■ **ACTIVITY**
Please retype the data that follows, starting at the line containing "Voir Oddity Streaming" and stopping after the last line.

■ **RECORDS TO USE**

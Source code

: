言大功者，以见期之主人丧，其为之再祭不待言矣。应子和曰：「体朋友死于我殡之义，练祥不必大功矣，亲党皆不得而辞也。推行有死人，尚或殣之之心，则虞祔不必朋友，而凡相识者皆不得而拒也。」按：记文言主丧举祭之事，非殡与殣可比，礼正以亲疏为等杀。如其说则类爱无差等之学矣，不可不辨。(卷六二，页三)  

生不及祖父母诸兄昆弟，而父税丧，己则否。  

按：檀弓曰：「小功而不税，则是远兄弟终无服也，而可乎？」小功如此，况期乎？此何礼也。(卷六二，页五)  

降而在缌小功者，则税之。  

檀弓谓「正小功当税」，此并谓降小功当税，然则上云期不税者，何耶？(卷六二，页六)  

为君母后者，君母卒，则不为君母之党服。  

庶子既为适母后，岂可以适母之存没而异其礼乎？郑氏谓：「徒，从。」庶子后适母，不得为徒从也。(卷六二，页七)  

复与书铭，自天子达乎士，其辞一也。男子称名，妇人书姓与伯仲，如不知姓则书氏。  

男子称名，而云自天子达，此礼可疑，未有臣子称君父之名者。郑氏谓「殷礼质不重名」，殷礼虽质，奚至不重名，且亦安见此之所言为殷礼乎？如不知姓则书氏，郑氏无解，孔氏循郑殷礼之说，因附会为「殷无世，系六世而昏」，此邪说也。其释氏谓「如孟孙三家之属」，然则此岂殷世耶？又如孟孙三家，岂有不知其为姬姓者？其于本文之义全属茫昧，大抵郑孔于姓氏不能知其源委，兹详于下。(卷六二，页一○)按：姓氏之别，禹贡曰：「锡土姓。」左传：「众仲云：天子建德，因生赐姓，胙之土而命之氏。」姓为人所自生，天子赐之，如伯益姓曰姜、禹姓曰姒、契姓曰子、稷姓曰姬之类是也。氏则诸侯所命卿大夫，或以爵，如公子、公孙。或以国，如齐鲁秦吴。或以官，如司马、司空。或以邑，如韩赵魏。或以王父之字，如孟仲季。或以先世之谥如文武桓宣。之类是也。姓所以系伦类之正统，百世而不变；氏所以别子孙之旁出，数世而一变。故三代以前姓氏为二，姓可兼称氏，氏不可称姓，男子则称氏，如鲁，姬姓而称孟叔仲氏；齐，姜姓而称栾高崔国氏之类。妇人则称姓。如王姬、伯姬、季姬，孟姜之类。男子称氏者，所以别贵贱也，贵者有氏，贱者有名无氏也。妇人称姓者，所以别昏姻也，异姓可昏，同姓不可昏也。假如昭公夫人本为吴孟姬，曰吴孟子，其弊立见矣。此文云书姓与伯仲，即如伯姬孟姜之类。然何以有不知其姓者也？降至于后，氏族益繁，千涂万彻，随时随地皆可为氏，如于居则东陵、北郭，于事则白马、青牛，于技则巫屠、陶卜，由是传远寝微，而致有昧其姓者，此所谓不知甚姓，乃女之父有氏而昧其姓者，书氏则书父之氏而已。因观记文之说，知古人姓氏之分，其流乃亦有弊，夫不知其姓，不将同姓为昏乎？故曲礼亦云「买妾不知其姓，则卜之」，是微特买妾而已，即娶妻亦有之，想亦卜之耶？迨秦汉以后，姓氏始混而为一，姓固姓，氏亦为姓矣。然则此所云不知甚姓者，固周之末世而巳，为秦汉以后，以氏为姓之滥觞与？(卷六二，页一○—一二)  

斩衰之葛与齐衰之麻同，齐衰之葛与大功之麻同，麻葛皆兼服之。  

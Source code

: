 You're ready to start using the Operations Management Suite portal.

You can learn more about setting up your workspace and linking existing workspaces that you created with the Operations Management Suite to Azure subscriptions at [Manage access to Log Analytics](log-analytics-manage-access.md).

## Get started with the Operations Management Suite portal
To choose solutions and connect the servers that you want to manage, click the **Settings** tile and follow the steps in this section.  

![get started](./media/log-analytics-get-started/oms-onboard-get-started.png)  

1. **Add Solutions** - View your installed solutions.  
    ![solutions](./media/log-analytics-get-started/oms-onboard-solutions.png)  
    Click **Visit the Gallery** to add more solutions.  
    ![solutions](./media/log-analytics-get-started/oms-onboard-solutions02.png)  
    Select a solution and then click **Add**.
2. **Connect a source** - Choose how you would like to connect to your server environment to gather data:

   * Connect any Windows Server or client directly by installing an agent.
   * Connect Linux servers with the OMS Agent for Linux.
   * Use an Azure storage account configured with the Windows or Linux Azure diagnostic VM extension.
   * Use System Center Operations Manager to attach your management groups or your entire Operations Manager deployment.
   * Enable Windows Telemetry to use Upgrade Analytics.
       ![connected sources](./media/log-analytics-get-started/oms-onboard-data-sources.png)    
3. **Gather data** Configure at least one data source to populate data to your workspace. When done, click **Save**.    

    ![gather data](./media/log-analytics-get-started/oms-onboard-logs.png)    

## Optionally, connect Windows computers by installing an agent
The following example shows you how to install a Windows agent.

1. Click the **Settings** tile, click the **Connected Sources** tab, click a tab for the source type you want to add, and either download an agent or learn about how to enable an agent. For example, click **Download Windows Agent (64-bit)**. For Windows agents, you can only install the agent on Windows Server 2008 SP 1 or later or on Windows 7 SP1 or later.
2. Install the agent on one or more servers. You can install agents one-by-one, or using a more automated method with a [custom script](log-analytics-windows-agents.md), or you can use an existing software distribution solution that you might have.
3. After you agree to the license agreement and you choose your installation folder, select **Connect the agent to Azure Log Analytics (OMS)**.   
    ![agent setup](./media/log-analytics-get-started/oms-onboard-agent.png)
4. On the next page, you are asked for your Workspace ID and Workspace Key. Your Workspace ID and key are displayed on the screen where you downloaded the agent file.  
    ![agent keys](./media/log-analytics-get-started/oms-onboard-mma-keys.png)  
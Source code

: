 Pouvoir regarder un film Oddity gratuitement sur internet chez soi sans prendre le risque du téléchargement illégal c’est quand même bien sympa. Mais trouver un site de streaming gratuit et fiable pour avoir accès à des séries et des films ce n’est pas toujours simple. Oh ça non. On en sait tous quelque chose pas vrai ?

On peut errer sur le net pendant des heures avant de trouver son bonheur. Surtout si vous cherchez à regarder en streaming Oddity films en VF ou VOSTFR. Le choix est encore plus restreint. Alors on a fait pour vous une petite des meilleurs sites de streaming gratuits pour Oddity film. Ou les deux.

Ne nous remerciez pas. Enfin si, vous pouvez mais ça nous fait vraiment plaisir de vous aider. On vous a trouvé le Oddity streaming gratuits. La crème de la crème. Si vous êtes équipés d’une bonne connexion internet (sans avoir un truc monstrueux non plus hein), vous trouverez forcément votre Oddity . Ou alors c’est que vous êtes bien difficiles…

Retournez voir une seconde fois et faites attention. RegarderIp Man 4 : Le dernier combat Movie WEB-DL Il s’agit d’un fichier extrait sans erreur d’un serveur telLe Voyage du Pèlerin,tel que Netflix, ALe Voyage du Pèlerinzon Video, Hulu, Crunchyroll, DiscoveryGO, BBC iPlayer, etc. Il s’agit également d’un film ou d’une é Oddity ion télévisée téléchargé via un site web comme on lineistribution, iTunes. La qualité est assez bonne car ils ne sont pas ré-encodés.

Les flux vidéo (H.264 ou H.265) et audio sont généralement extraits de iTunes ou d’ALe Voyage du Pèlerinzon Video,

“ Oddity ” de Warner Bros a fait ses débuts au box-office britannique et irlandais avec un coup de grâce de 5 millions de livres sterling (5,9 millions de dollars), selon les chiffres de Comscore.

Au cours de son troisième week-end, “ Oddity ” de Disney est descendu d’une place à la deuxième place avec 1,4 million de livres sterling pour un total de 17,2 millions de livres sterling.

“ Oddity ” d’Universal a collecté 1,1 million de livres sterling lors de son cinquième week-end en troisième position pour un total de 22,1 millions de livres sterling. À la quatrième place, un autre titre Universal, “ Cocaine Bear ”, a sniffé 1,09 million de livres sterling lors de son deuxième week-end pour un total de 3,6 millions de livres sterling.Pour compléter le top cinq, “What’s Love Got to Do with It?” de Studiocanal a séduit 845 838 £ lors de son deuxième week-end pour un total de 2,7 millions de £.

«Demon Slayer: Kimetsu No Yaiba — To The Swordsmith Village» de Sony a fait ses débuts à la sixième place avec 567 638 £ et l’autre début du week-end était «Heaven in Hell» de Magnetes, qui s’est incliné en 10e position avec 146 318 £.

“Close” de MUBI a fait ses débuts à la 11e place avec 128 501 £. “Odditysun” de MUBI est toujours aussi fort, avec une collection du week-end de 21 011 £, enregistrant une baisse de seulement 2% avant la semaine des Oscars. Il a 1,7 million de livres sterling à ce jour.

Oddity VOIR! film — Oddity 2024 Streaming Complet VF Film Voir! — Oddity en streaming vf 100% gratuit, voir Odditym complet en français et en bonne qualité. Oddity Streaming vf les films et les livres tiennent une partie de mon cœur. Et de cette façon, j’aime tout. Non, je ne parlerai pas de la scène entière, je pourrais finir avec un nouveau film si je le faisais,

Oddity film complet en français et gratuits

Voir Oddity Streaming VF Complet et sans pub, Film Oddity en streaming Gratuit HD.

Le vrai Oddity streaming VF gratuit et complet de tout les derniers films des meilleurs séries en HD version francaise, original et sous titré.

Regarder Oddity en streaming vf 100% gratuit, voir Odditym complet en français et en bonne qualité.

■ **TASK OUTPUT**
Voir Oddity Streaming VF Complet et sans pub, Film Oddity en streaming Gratuit HD.

Le vrai Oddity streaming VF gratuit et complet de tout les derniers films des meilleurs séries en HD version francaise, original et sous titré.

Regarder Oddity en streaming vf 100% gratuit, voir Odditym complet en français et en bonne qualité.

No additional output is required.